At the time Guthy-Renker owned Proactiv, they had a media budget of $200 million for the brand, much of it spent on air-time, and was spending another $12–15 million a year on celebrity endorsements. Justin Bieber for example, was paid $3 million over two years. Its infomercials have featured celebrities who have themselves suffered from acne problems; the list includes Jennifer Love Hewitt, Kelly Clarkson, P. Diddy, Avril Lavigne, Lindsay Lohan, Alyssa Milano, Katy Perry, Jessica Simpson, Britney Spears, Kendall Jenner and Vanessa Williams.

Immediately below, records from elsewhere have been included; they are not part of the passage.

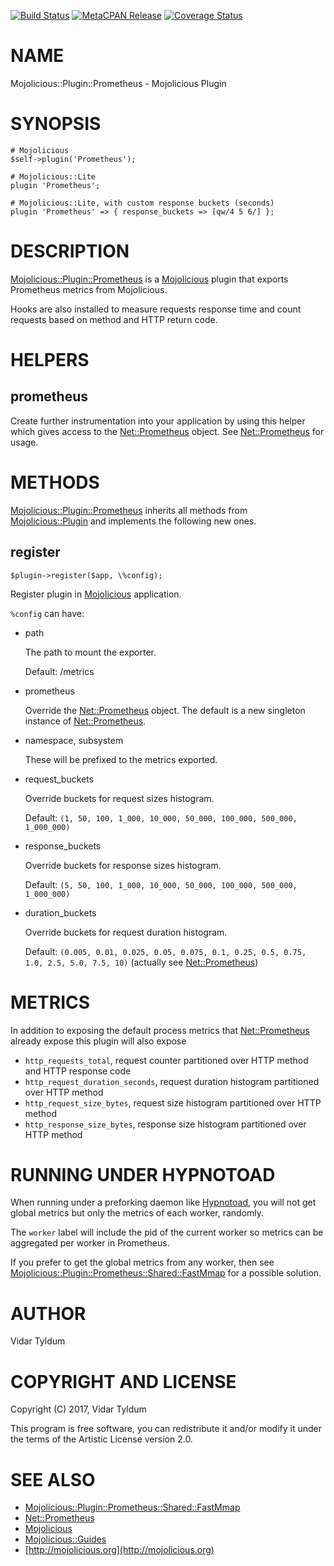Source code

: [![Build Status](https://travis-ci.org/tyldum/mojolicious-plugin-prometheus.svg?branch=master)](https://travis-ci.org/tyldum/mojolicious-plugin-prometheus) [![MetaCPAN Release](https://badge.fury.io/pl/Mojolicious-Plugin-Prometheus.svg)](https://metacpan.org/release/Mojolicious-Plugin-Prometheus) [![Coverage Status](http://codecov.io/github/tyldum/mojolicious-plugin-prometheus/coverage.svg?branch=master)](https://codecov.io/github/tyldum/mojolicious-plugin-prometheus?branch=master)
# NAME

Mojolicious::Plugin::Prometheus - Mojolicious Plugin

# SYNOPSIS

    # Mojolicious
    $self->plugin('Prometheus');

    # Mojolicious::Lite
    plugin 'Prometheus';

    # Mojolicious::Lite, with custom response buckets (seconds)
    plugin 'Prometheus' => { response_buckets => [qw/4 5 6/] };

# DESCRIPTION

[Mojolicious::Plugin::Prometheus](https://metacpan.org/pod/Mojolicious::Plugin::Prometheus) is a [Mojolicious](https://metacpan.org/pod/Mojolicious) plugin that exports Prometheus metrics from Mojolicious.

Hooks are also installed to measure requests response time and count requests based on method and HTTP return code.

# HELPERS

## prometheus

Create further instrumentation into your application by using this helper which gives access to the [Net::Prometheus](https://metacpan.org/pod/Net::Prometheus) object.
See [Net::Prometheus](https://metacpan.org/pod/Net::Prometheus) for usage.

# METHODS

[Mojolicious::Plugin::Prometheus](https://metacpan.org/pod/Mojolicious::Plugin::Prometheus) inherits all methods from
[Mojolicious::Plugin](https://metacpan.org/pod/Mojolicious::Plugin) and implements the following new ones.

## register

    $plugin->register($app, \%config);

Register plugin in [Mojolicious](https://metacpan.org/pod/Mojolicious) application.

`%config` can have:

- path

    The path to mount the exporter.

    Default: /metrics

- prometheus

    Override the [Net::Prometheus](https://metacpan.org/pod/Net::Prometheus) object. The default is a new singleton instance of [Net::Prometheus](https://metacpan.org/pod/Net::Prometheus).

- namespace, subsystem

    These will be prefixed to the metrics exported.

- request\_buckets

    Override buckets for request sizes histogram.

    Default: `(1, 50, 100, 1_000, 10_000, 50_000, 100_000, 500_000, 1_000_000)`

- response\_buckets

    Override buckets for response sizes histogram.

    Default: `(5, 50, 100, 1_000, 10_000, 50_000, 100_000, 500_000, 1_000_000)`

- duration\_buckets

    Override buckets for request duration histogram.

    Default: `(0.005, 0.01, 0.025, 0.05, 0.075, 0.1, 0.25, 0.5, 0.75, 1.0, 2.5, 5.0, 7.5, 10)` (actually see [Net::Prometheus](https://metacpan.org/source/PEVANS/Net-Prometheus-0.05/lib/Net/Prometheus/Histogram.pm#L19))

# METRICS

In addition to exposing the default process metrics that [Net::Prometheus](https://metacpan.org/pod/Net::Prometheus) already expose
this plugin will also expose

- `http_requests_total`, request counter partitioned over HTTP method and HTTP response code
- `http_request_duration_seconds`, request duration histogram partitioned over HTTP method
- `http_request_size_bytes`, request size histogram partitioned over HTTP method
- `http_response_size_bytes`, response size histogram partitioned over HTTP method

# RUNNING UNDER HYPNOTOAD

When running under a preforking daemon like [Hypnotoad](https://metacpan.org/pod/Mojo::Server::Hypnotoad), you will not get global metrics but only the metrics of each worker, randomly.

The `worker` label will include the pid of the current worker so metrics can be aggregated per worker in Prometheus.

If you prefer to get the global metrics from any worker, then see [Mojolicious::Plugin::Prometheus::Shared::FastMmap](https://metacpan.org/pod/Mojolicious::Plugin::Prometheus::Shared::FastMmap) for a possible solution.

# AUTHOR

Vidar Tyldum

# COPYRIGHT AND LICENSE

Copyright (C) 2017, Vidar Tyldum

This program is free software, you can redistribute it and/or modify it under
the terms of the Artistic License version 2.0.

# SEE ALSO

- [Mojolicious::Plugin::Prometheus::Shared::FastMmap](https://metacpan.org/pod/Mojolicious::Plugin::Prometheus::Shared::FastMmap)
- [Net::Prometheus](https://metacpan.org/pod/Net::Prometheus)
- [Mojolicious](https://metacpan.org/pod/Mojolicious)
- [Mojolicious::Guides](https://metacpan.org/pod/Mojolicious::Guides)
- [http://mojolicious.org](http://mojolicious.org)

According to the New York Times, until 2010 Proactiv infomercials were "fast-talking" and "hard-selling"; an announcer repeatedly advised viewers to "call now," and offered faster shipping if the order was placed within three minutes. As infomercials became less popular, Proactiv sales stalled. Since 2010 Guthy-Renker has tried to move the brand into the mainstream cosmetics market, focusing on quality rather than price. It began advertising on network television during shows like American Idol, and in Elle, InStyle and People magazines.

In 2012, the Advertising Standards Authority (ASA) in the UK banned some of Proactiv's advertising as misleading. A viewer complained that the celebrities were likely to have used the US version of Proactiv, which differs from the UK version. According to the ASA, the celebrities had signed statements saying they had used the UK version for a few weeks one to three years earlier, but the advertisements gave the appearance that they had continued to benefit from it, so the viewer's complaint was upheld.